The Law Office of Hermann P. Gruber, P.C. (Mitchell Dranow, Sea Cliff, NY, of counsel), for appellants.

Baker, McEvoy & Moskovits (Marjorie E. Bornes, Freeport, NY, of counsel), for respondents.



DECISION & ORDER

In an action to recover damages for personal injuries, the plaintiffs appeal from an order of the Supreme Court, Queens County (Karina E. Alomar, J.), entered August 26, 2024. The order granted the defendants' motion for summary judgment dismissing the complaint on the ground that the plaintiffs did not sustain a serious injury within the meaning of Insurance Law § 5102(d) as a result of the subject accident.

ORDERED that the order is affirmed, with costs.

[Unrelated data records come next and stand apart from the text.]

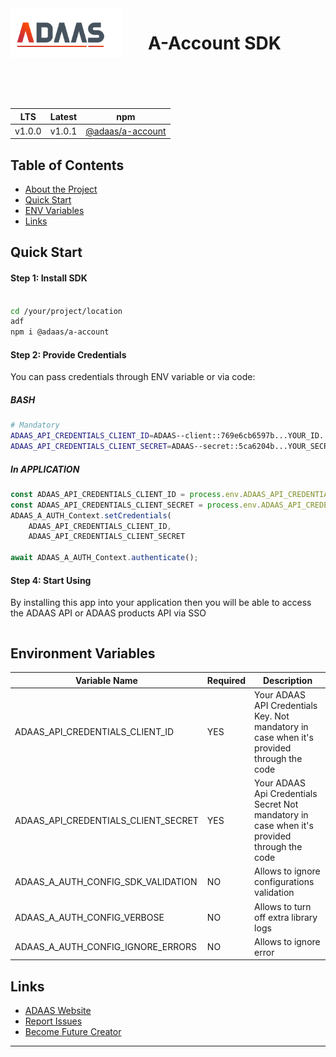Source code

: <img align="left" style="margin-right:40px; margin-bottom:80px;" width="180" height="80" src="./docs/a-logo-docs.png" alt="ADAAS Logo">

# A-Account SDK 

| LTS | Latest | npm               |
|---------------|----------|---------------------------|
| v1.0.0      |   v1.0.1    |     [@adaas/a-account](https://npm.com)    |


<!-- TABLE OF CONTENTS -->
## Table of Contents

- [About the Project](#overview)
- [Quick Start](#quick-start)
- [ENV Variables](#environment-variables)
- [Links](#links)


## Quick Start

#### Step 1: Install SDK

```bash

cd /your/project/location
adf
npm i @adaas/a-account

```

#### Step 2: Provide Credentials 

You can pass credentials through ENV variable or via code:

##### BASH 

```bash
# Mandatory
ADAAS_API_CREDENTIALS_CLIENT_ID=ADAAS--client::769e6cb6597b...YOUR_ID...911f3060c161
ADAAS_API_CREDENTIALS_CLIENT_SECRET=ADAAS--secret::5ca6204b...YOUR_SECRET...e90c00a263f4db

```

##### In APPLICATION 

```javascript
const ADAAS_API_CREDENTIALS_CLIENT_ID = process.env.ADAAS_API_CREDENTIALS_CLIENT_ID!;
const ADAAS_API_CREDENTIALS_CLIENT_SECRET = process.env.ADAAS_API_CREDENTIALS_CLIENT_SECRET!
ADAAS_A_AUTH_Context.setCredentials(
    ADAAS_API_CREDENTIALS_CLIENT_ID,
    ADAAS_API_CREDENTIALS_CLIENT_SECRET

await ADAAS_A_AUTH_Context.authenticate();
```


#### Step 4: Start Using  
By installing this app into your application then you will be able to access the ADAAS API or ADAAS products API via SSO 


```javascript

```



## Environment Variables

| Variable Name | Required | Description               |
|---------------|----------|---------------------------|
| ADAAS_API_CREDENTIALS_CLIENT_ID      |    YES    |      Your ADAAS API Credentials Key. Not mandatory in case when  it's provided through the code     |
| ADAAS_API_CREDENTIALS_CLIENT_SECRET    |    YES    | Your ADAAS Api Credentials Secret Not mandatory in case when  it's provided through the code  |
| ADAAS_A_AUTH_CONFIG_SDK_VALIDATION    |    NO    | Allows to ignore configurations validation |
| ADAAS_A_AUTH_CONFIG_VERBOSE    |    NO    | Allows to turn off extra library logs |
| ADAAS_A_AUTH_CONFIG_IGNORE_ERRORS    |    NO    | Allows to ignore error  |

## Links

- [ADAAS Website](https://adaas.org)
- [Report Issues](https://github.com/ADAAS-org/adaas-adf-auth/issues)
- [Become Future Creator](https://sso.adaas.org)
---
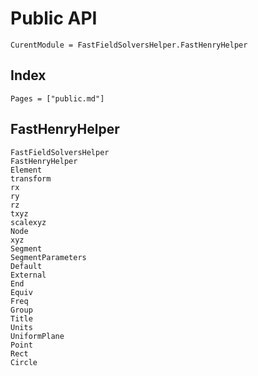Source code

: # Public API

```@meta
CurentModule = FastFieldSolversHelper.FastHenryHelper
```

## Index

```@index
Pages = ["public.md"]
```

## FastHenryHelper

```@docs
FastFieldSolversHelper
FastHenryHelper
Element
transform
rx
ry
rz
txyz
scalexyz
Node
xyz
Segment
SegmentParameters
Default
External
End
Equiv
Freq
Group
Title
Units
UniformPlane
Point
Rect
Circle
```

The plaintiffs commenced this action to recover damages for personal injuries that they allegedly sustained in a motor vehicle accident. The defendants moved for summary judgment dismissing the complaint on the ground that the plaintiffs did not sustain a serious injury within the meaning of Insurance Law § 5102(d) as a result of the subject accident. In an order entered August 26, 2024, the Supreme Court granted the motion. The plaintiffs appeal.

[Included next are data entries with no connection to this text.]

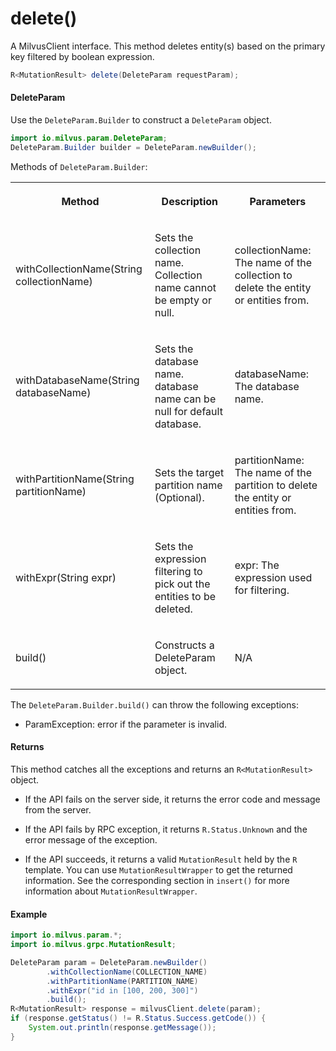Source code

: # delete()

A MilvusClient interface. This method deletes entity(s) based on the primary key filtered by boolean expression.

```java
R<MutationResult> delete(DeleteParam requestParam);
```

#### DeleteParam

Use the `DeleteParam.Builder` to construct a `DeleteParam` object.

```java
import io.milvus.param.DeleteParam;
DeleteParam.Builder builder = DeleteParam.newBuilder();
```

Methods of `DeleteParam.Builder`:

<table>
    <tr>
        <th><p>Method</p></th>
        <th><p>Description</p></th>
        <th><p>Parameters</p></th>
    </tr>
    <tr>
        <td><p>withCollectionName(String collectionName)</p></td>
        <td><p>Sets the collection name. Collection name cannot be empty or null.</p></td>
        <td><p>collectionName: The name of the collection to delete the entity or entities from.</p></td>
    </tr>
    <tr>
        <td><p>withDatabaseName(String databaseName)</p></td>
        <td><p>Sets the database name. database name can be null for default database.</p></td>
        <td><p>databaseName: The database name.</p></td>
    </tr>
    <tr>
        <td><p>withPartitionName(String partitionName)</p></td>
        <td><p>Sets the target partition name (Optional).</p></td>
        <td><p>partitionName: The name of the partition to delete the entity or entities from.</p></td>
    </tr>
    <tr>
        <td><p>withExpr(String expr)</p></td>
        <td><p>Sets the expression filtering to pick out the entities to be deleted.</p></td>
        <td><p>expr: The expression used for filtering.</p></td>
    </tr>
    <tr>
        <td><p>build()</p></td>
        <td><p>Constructs a DeleteParam object.</p></td>
        <td><p>N/A</p></td>
    </tr>
</table>

The `DeleteParam.Builder.build()` can throw the following exceptions:

- ParamException: error if the parameter is invalid.

#### Returns

This method catches all the exceptions and returns an `R<MutationResult>` object.

- If the API fails on the server side, it returns the error code and message from the server.

- If the API fails by RPC exception, it returns `R.Status.Unknown` and the error message of the exception.

- If the API succeeds, it returns a valid `MutationResult` held by the `R` template. You can use `MutationResultWrapper` to get the returned information. See the corresponding section in `insert()` for more information about `MutationResultWrapper`.

#### Example

```java
import io.milvus.param.*;
import io.milvus.grpc.MutationResult;

DeleteParam param = DeleteParam.newBuilder()
        .withCollectionName(COLLECTION_NAME)
        .withPartitionName(PARTITION_NAME)
        .withExpr("id in [100, 200, 300]")
        .build();
R<MutationResult> response = milvusClient.delete(param);
if (response.getStatus() != R.Status.Success.getCode()) {
    System.out.println(response.getMessage());
}
```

The defendants met their prima facie burden of showing that the plaintiffs did not sustain a serious injury within the meaning of Insurance Law § 5102(d) as a result of the accident (see Toure v Avis Rent A Car Sys., 98 NY2d 345; Gaddy v Eyler, 79 NY2d 955, 956-957). Contrary to the plaintiffs' contentions, they failed to raise a triable issue of fact in opposition, as they failed to offer a reasonable explanation for their gaps in treatment (see Pommells v Perez, 4 NY3d 566, 574; Hwang v Ilgar, 178 AD3d 784, 785).

The plaintiffs' remaining contentions need not be reached in light of our determination.

CONNOLLY, J.P., BRATHWAITE NELSON, HOM and GOLDBERG VELAZQUEZ, JJ., concur.